#### WHAT THE EXERCISE ASKS
Set out exactly, and with nothing added, the line containing "- Cons: Most complex" and every line after it through the final line of the data.
*** INPUT DATA
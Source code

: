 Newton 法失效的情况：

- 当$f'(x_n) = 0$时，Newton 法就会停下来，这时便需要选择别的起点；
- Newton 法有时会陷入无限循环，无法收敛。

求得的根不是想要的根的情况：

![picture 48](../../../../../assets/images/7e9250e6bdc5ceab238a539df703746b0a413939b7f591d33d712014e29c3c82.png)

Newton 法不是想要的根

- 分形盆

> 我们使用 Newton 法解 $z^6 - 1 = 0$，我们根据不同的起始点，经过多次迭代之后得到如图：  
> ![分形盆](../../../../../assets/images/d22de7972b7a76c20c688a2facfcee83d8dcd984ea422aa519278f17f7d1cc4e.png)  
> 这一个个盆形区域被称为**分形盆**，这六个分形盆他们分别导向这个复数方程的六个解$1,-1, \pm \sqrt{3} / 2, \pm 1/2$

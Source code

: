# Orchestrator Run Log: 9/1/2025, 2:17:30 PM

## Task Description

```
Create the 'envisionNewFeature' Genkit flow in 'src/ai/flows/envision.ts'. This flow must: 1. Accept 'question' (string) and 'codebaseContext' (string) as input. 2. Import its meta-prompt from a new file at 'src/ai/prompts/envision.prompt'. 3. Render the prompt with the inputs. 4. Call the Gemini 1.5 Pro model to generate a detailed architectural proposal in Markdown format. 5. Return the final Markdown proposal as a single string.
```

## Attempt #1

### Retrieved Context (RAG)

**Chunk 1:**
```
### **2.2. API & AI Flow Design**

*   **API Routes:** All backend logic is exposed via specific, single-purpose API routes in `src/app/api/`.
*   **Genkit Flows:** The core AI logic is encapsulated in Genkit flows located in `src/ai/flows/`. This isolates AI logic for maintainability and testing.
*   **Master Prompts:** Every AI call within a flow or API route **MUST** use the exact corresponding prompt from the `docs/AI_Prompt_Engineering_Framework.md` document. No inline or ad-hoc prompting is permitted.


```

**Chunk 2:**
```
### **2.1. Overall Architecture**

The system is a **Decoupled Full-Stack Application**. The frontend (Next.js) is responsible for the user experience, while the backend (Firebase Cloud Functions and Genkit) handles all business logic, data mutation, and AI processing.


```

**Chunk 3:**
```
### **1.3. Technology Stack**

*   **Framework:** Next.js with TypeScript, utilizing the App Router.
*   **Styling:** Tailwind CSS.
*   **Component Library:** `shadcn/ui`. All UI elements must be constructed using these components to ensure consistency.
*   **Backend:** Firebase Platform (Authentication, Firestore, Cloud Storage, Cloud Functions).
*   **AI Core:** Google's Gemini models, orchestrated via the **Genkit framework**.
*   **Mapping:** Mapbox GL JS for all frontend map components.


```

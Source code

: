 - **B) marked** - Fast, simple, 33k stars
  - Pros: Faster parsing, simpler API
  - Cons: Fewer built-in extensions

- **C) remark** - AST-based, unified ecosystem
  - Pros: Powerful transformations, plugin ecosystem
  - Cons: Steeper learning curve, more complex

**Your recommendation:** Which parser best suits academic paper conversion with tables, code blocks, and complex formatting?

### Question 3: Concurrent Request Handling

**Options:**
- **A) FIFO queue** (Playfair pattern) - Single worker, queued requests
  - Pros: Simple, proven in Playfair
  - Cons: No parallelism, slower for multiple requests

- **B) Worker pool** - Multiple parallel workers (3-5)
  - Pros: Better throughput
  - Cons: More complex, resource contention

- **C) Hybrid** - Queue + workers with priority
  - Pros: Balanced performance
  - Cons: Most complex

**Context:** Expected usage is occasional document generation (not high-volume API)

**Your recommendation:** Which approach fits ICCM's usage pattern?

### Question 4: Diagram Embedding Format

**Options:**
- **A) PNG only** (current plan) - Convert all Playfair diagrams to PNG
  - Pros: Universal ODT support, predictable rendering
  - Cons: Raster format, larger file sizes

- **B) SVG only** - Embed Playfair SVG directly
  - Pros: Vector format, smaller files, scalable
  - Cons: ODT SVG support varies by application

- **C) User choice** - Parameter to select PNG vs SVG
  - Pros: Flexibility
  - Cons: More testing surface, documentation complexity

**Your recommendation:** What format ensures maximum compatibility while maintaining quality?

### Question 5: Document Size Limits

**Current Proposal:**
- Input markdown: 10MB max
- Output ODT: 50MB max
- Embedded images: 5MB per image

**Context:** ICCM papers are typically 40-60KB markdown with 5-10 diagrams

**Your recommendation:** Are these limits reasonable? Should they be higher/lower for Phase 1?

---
******
#### RESULT OF THIS EXERCISE
  - Cons: Most complex

**Context:** Expected usage is occasional document generation (not high-volume API)

**Your recommendation:** Which approach fits ICCM's usage pattern?

### Question 4: Diagram Embedding Format

**Options:**
- **A) PNG only** (current plan) - Convert all Playfair diagrams to PNG
  - Pros: Universal ODT support, predictable rendering
  - Cons: Raster format, larger file sizes

- **B) SVG only** - Embed Playfair SVG directly
  - Pros: Vector format, smaller files, scalable
  - Cons: ODT SVG support varies by application

- **C) User choice** - Parameter to select PNG vs SVG
  - Pros: Flexibility
  - Cons: More testing surface, documentation complexity

**Your recommendation:** What format ensures maximum compatibility while maintaining quality?

### Question 5: Document Size Limits

**Current Proposal:**
- Input markdown: 10MB max
- Output ODT: 50MB max
- Embedded images: 5MB per image

**Context:** ICCM papers are typically 40-60KB markdown with 5-10 diagrams

**Your recommendation:** Are these limits reasonable? Should they be higher/lower for Phase 1?

---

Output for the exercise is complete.